___ RECORDS PROVIDED ___

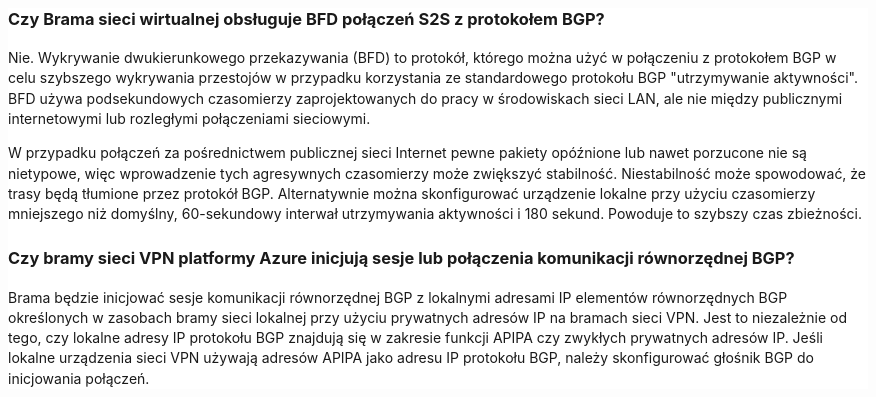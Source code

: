 ### <a name="does-the-virtual-network-gateway-support-bfd-for-s2s-connections-with-bgp"></a>Czy Brama sieci wirtualnej obsługuje BFD połączeń S2S z protokołem BGP?

Nie. Wykrywanie dwukierunkowego przekazywania (BFD) to protokół, którego można użyć w połączeniu z protokołem BGP w celu szybszego wykrywania przestojów w przypadku korzystania ze standardowego protokołu BGP "utrzymywanie aktywności". BFD używa podsekundowych czasomierzy zaprojektowanych do pracy w środowiskach sieci LAN, ale nie między publicznymi internetowymi lub rozległymi połączeniami sieciowymi.

W przypadku połączeń za pośrednictwem publicznej sieci Internet pewne pakiety opóźnione lub nawet porzucone nie są nietypowe, więc wprowadzenie tych agresywnych czasomierzy może zwiększyć stabilność. Niestabilność może spowodować, że trasy będą tłumione przez protokół BGP. Alternatywnie można skonfigurować urządzenie lokalne przy użyciu czasomierzy mniejszego niż domyślny, 60-sekundowy interwał utrzymywania aktywności i 180 sekund. Powoduje to szybszy czas zbieżności.

### <a name="do-azure-vpn-gateways-initiate-bgp-peering-sessions-or-connections"></a>Czy bramy sieci VPN platformy Azure inicjują sesje lub połączenia komunikacji równorzędnej BGP?

Brama będzie inicjować sesje komunikacji równorzędnej BGP z lokalnymi adresami IP elementów równorzędnych BGP określonych w zasobach bramy sieci lokalnej przy użyciu prywatnych adresów IP na bramach sieci VPN. Jest to niezależnie od tego, czy lokalne adresy IP protokołu BGP znajdują się w zakresie funkcji APIPA czy zwykłych prywatnych adresów IP. Jeśli lokalne urządzenia sieci VPN używają adresów APIPA jako adresu IP protokołu BGP, należy skonfigurować głośnik BGP do inicjowania połączeń.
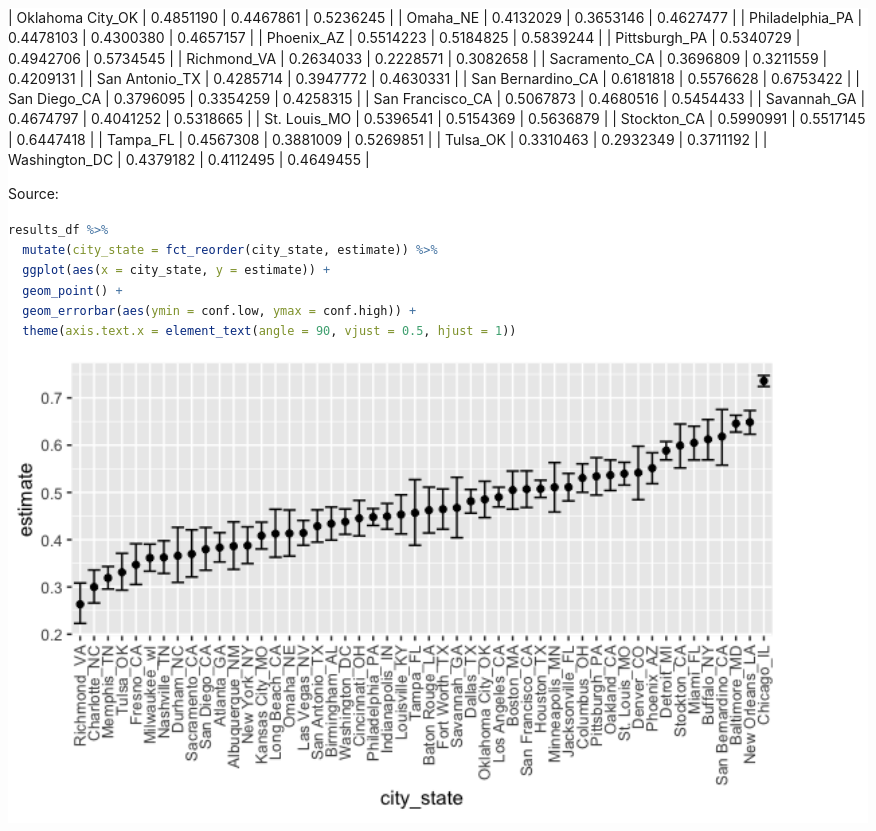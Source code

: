 | Oklahoma City\_OK  | 0.4851190 | 0.4467861 | 0.5236245 |
| Omaha\_NE          | 0.4132029 | 0.3653146 | 0.4627477 |
| Philadelphia\_PA   | 0.4478103 | 0.4300380 | 0.4657157 |
| Phoenix\_AZ        | 0.5514223 | 0.5184825 | 0.5839244 |
| Pittsburgh\_PA     | 0.5340729 | 0.4942706 | 0.5734545 |
| Richmond\_VA       | 0.2634033 | 0.2228571 | 0.3082658 |
| Sacramento\_CA     | 0.3696809 | 0.3211559 | 0.4209131 |
| San Antonio\_TX    | 0.4285714 | 0.3947772 | 0.4630331 |
| San Bernardino\_CA | 0.6181818 | 0.5576628 | 0.6753422 |
| San Diego\_CA      | 0.3796095 | 0.3354259 | 0.4258315 |
| San Francisco\_CA  | 0.5067873 | 0.4680516 | 0.5454433 |
| Savannah\_GA       | 0.4674797 | 0.4041252 | 0.5318665 |
| St. Louis\_MO      | 0.5396541 | 0.5154369 | 0.5636879 |
| Stockton\_CA       | 0.5990991 | 0.5517145 | 0.6447418 |
| Tampa\_FL          | 0.4567308 | 0.3881009 | 0.5269851 |
| Tulsa\_OK          | 0.3310463 | 0.2932349 | 0.3711192 |
| Washington\_DC     | 0.4379182 | 0.4112495 | 0.4649455 |

Source:

``` r
results_df %>% 
  mutate(city_state = fct_reorder(city_state, estimate)) %>% 
  ggplot(aes(x = city_state, y = estimate)) +
  geom_point() + 
  geom_errorbar(aes(ymin = conf.low, ymax = conf.high)) + 
  theme(axis.text.x = element_text(angle = 90, vjust = 0.5, hjust = 1))
```

<img src="p8105_hw5_vd2392_files/figure-gfm/unnamed-chunk-8-1.png" width="90%" />
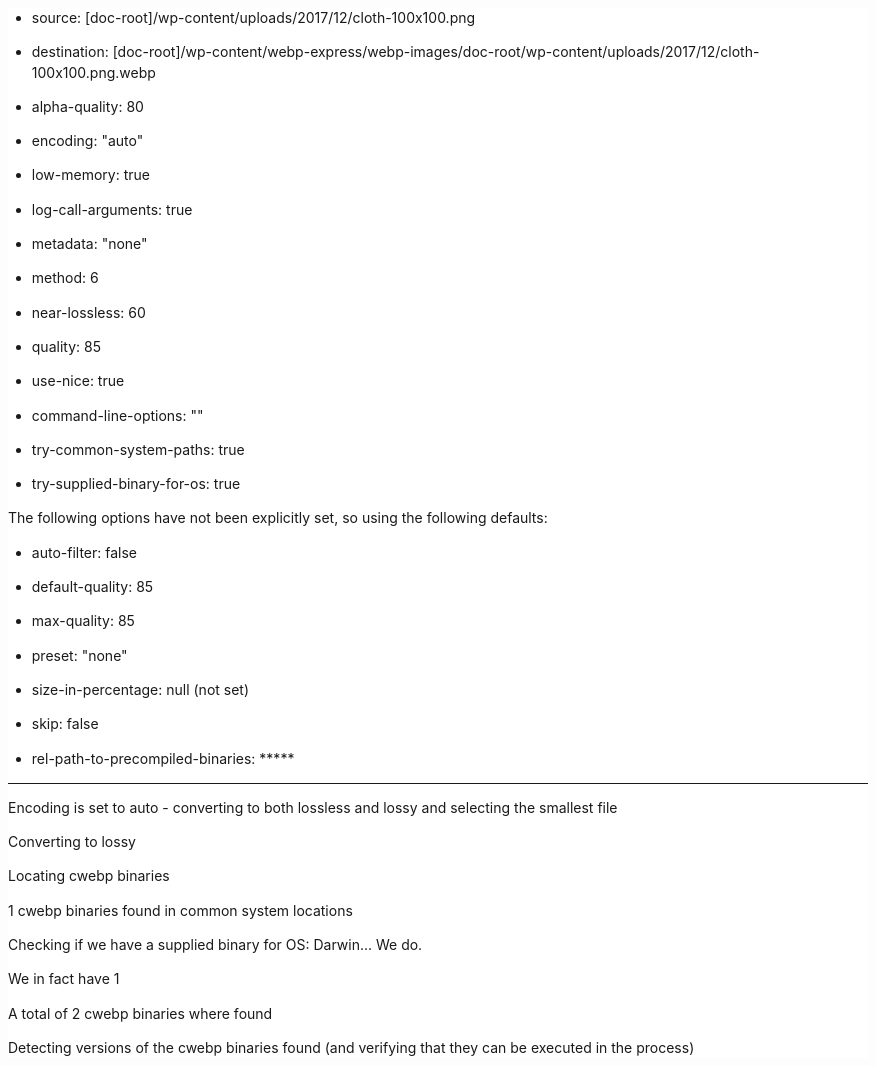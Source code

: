- source: [doc-root]/wp-content/uploads/2017/12/cloth-100x100.png

- destination: [doc-root]/wp-content/webp-express/webp-images/doc-root/wp-content/uploads/2017/12/cloth-100x100.png.webp

- alpha-quality: 80

- encoding: "auto"

- low-memory: true

- log-call-arguments: true

- metadata: "none"

- method: 6

- near-lossless: 60

- quality: 85

- use-nice: true

- command-line-options: ""

- try-common-system-paths: true

- try-supplied-binary-for-os: true


The following options have not been explicitly set, so using the following defaults:

- auto-filter: false

- default-quality: 85

- max-quality: 85

- preset: "none"

- size-in-percentage: null (not set)

- skip: false

- rel-path-to-precompiled-binaries: *****

------------


Encoding is set to auto - converting to both lossless and lossy and selecting the smallest file


Converting to lossy

Locating cwebp binaries

1 cwebp binaries found in common system locations

Checking if we have a supplied binary for OS: Darwin... We do.

We in fact have 1

A total of 2 cwebp binaries where found

Detecting versions of the cwebp binaries found (and verifying that they can be executed in the process)
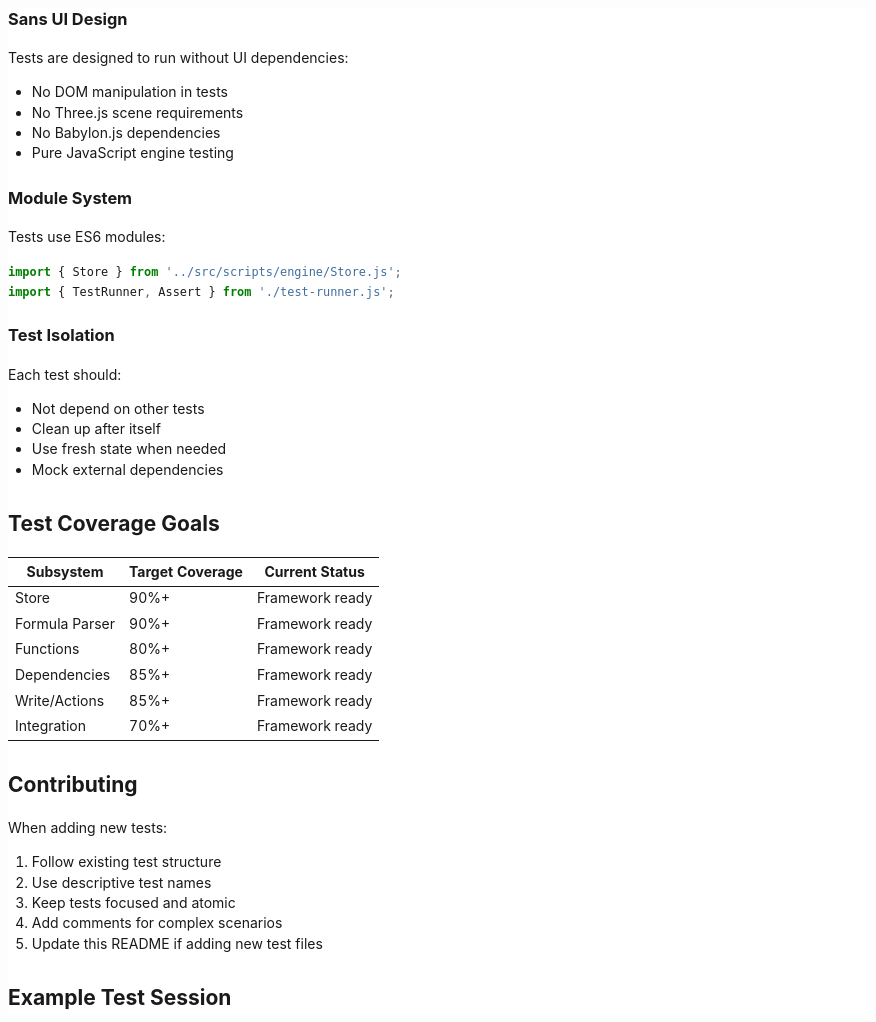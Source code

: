 ### Sans UI Design

Tests are designed to run without UI dependencies:

- No DOM manipulation in tests
- No Three.js scene requirements
- No Babylon.js dependencies
- Pure JavaScript engine testing

### Module System

Tests use ES6 modules:

```javascript
import { Store } from '../src/scripts/engine/Store.js';
import { TestRunner, Assert } from './test-runner.js';
```

### Test Isolation

Each test should:

- Not depend on other tests
- Clean up after itself
- Use fresh state when needed
- Mock external dependencies

## Test Coverage Goals

| Subsystem | Target Coverage | Current Status |
|-----------|----------------|----------------|
| Store | 90%+ | Framework ready |
| Formula Parser | 90%+ | Framework ready |
| Functions | 80%+ | Framework ready |
| Dependencies | 85%+ | Framework ready |
| Write/Actions | 85%+ | Framework ready |
| Integration | 70%+ | Framework ready |

## Contributing

When adding new tests:

1. Follow existing test structure
2. Use descriptive test names
3. Keep tests focused and atomic
4. Add comments for complex scenarios
5. Update this README if adding new test files

## Example Test Session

___

◆ **EXERCISE REQUIREMENTS**
Repeat every line of the data above exactly, but drop the pictures.

◆ **SOLUTION TO THIS TASK**
Source code

: ### <a name="does-the-virtual-network-gateway-support-bfd-for-s2s-connections-with-bgp"></a>Czy Brama sieci wirtualnej obsługuje BFD połączeń S2S z protokołem BGP?

Nie. Wykrywanie dwukierunkowego przekazywania (BFD) to protokół, którego można użyć w połączeniu z protokołem BGP w celu szybszego wykrywania przestojów w przypadku korzystania ze standardowego protokołu BGP "utrzymywanie aktywności". BFD używa podsekundowych czasomierzy zaprojektowanych do pracy w środowiskach sieci LAN, ale nie między publicznymi internetowymi lub rozległymi połączeniami sieciowymi.

W przypadku połączeń za pośrednictwem publicznej sieci Internet pewne pakiety opóźnione lub nawet porzucone nie są nietypowe, więc wprowadzenie tych agresywnych czasomierzy może zwiększyć stabilność. Niestabilność może spowodować, że trasy będą tłumione przez protokół BGP. Alternatywnie można skonfigurować urządzenie lokalne przy użyciu czasomierzy mniejszego niż domyślny, 60-sekundowy interwał utrzymywania aktywności i 180 sekund. Powoduje to szybszy czas zbieżności.

### <a name="do-azure-vpn-gateways-initiate-bgp-peering-sessions-or-connections"></a>Czy bramy sieci VPN platformy Azure inicjują sesje lub połączenia komunikacji równorzędnej BGP?

Brama będzie inicjować sesje komunikacji równorzędnej BGP z lokalnymi adresami IP elementów równorzędnych BGP określonych w zasobach bramy sieci lokalnej przy użyciu prywatnych adresów IP na bramach sieci VPN. Jest to niezależnie od tego, czy lokalne adresy IP protokołu BGP znajdują się w zakresie funkcji APIPA czy zwykłych prywatnych adresów IP. Jeśli lokalne urządzenia sieci VPN używają adresów APIPA jako adresu IP protokołu BGP, należy skonfigurować głośnik BGP do inicjowania połączeń.
Source code

: | Oklahoma City\_OK  | 0.4851190 | 0.4467861 | 0.5236245 |
| Omaha\_NE          | 0.4132029 | 0.3653146 | 0.4627477 |
| Philadelphia\_PA   | 0.4478103 | 0.4300380 | 0.4657157 |
| Phoenix\_AZ        | 0.5514223 | 0.5184825 | 0.5839244 |
| Pittsburgh\_PA     | 0.5340729 | 0.4942706 | 0.5734545 |
| Richmond\_VA       | 0.2634033 | 0.2228571 | 0.3082658 |
| Sacramento\_CA     | 0.3696809 | 0.3211559 | 0.4209131 |
| San Antonio\_TX    | 0.4285714 | 0.3947772 | 0.4630331 |
| San Bernardino\_CA | 0.6181818 | 0.5576628 | 0.6753422 |
| San Diego\_CA      | 0.3796095 | 0.3354259 | 0.4258315 |
| San Francisco\_CA  | 0.5067873 | 0.4680516 | 0.5454433 |
| Savannah\_GA       | 0.4674797 | 0.4041252 | 0.5318665 |
| St. Louis\_MO      | 0.5396541 | 0.5154369 | 0.5636879 |
| Stockton\_CA       | 0.5990991 | 0.5517145 | 0.6447418 |
| Tampa\_FL          | 0.4567308 | 0.3881009 | 0.5269851 |
| Tulsa\_OK          | 0.3310463 | 0.2932349 | 0.3711192 |
| Washington\_DC     | 0.4379182 | 0.4112495 | 0.4649455 |

Source:

``` r
results_df %>% 
  mutate(city_state = fct_reorder(city_state, estimate)) %>% 
  ggplot(aes(x = city_state, y = estimate)) +
  geom_point() + 
  geom_errorbar(aes(ymin = conf.low, ymax = conf.high)) + 
  theme(axis.text.x = element_text(angle = 90, vjust = 0.5, hjust = 1))
```

<img src="p8105_hw5_vd2392_files/figure-gfm/unnamed-chunk-8-1.png" width="90%" />
Source code

:- source: [doc-root]/wp-content/uploads/2017/12/cloth-100x100.png

- destination: [doc-root]/wp-content/webp-express/webp-images/doc-root/wp-content/uploads/2017/12/cloth-100x100.png.webp

- alpha-quality: 80

- encoding: "auto"

- low-memory: true

- log-call-arguments: true

- metadata: "none"

- method: 6

- near-lossless: 60

- quality: 85

- use-nice: true

- command-line-options: ""

- try-common-system-paths: true

- try-supplied-binary-for-os: true


The following options have not been explicitly set, so using the following defaults:

- auto-filter: false

- default-quality: 85

- max-quality: 85

- preset: "none"

- size-in-percentage: null (not set)

- skip: false

- rel-path-to-precompiled-binaries: *****

------------


Encoding is set to auto - converting to both lossless and lossy and selecting the smallest file


Converting to lossy

Locating cwebp binaries

1 cwebp binaries found in common system locations

Checking if we have a supplied binary for OS: Darwin... We do.

We in fact have 1

A total of 2 cwebp binaries where found

Detecting versions of the cwebp binaries found (and verifying that they can be executed in the process)
Source code

: ### Sans UI Design

Tests are designed to run without UI dependencies:

- No DOM manipulation in tests
- No Three.js scene requirements
- No Babylon.js dependencies
- Pure JavaScript engine testing

### Module System

Tests use ES6 modules:

```javascript
import { Store } from '../src/scripts/engine/Store.js';
import { TestRunner, Assert } from './test-runner.js';
```

### Test Isolation

Each test should:

- Not depend on other tests
- Clean up after itself
- Use fresh state when needed
- Mock external dependencies

## Test Coverage Goals

| Subsystem | Target Coverage | Current Status |
|-----------|----------------|----------------|
| Store | 90%+ | Framework ready |
| Formula Parser | 90%+ | Framework ready |
| Functions | 80%+ | Framework ready |
| Dependencies | 85%+ | Framework ready |
| Write/Actions | 85%+ | Framework ready |
| Integration | 70%+ | Framework ready |

## Contributing

When adding new tests:

1. Follow existing test structure
2. Use descriptive test names
3. Keep tests focused and atomic
4. Add comments for complex scenarios
5. Update this README if adding new test files

## Example Test Session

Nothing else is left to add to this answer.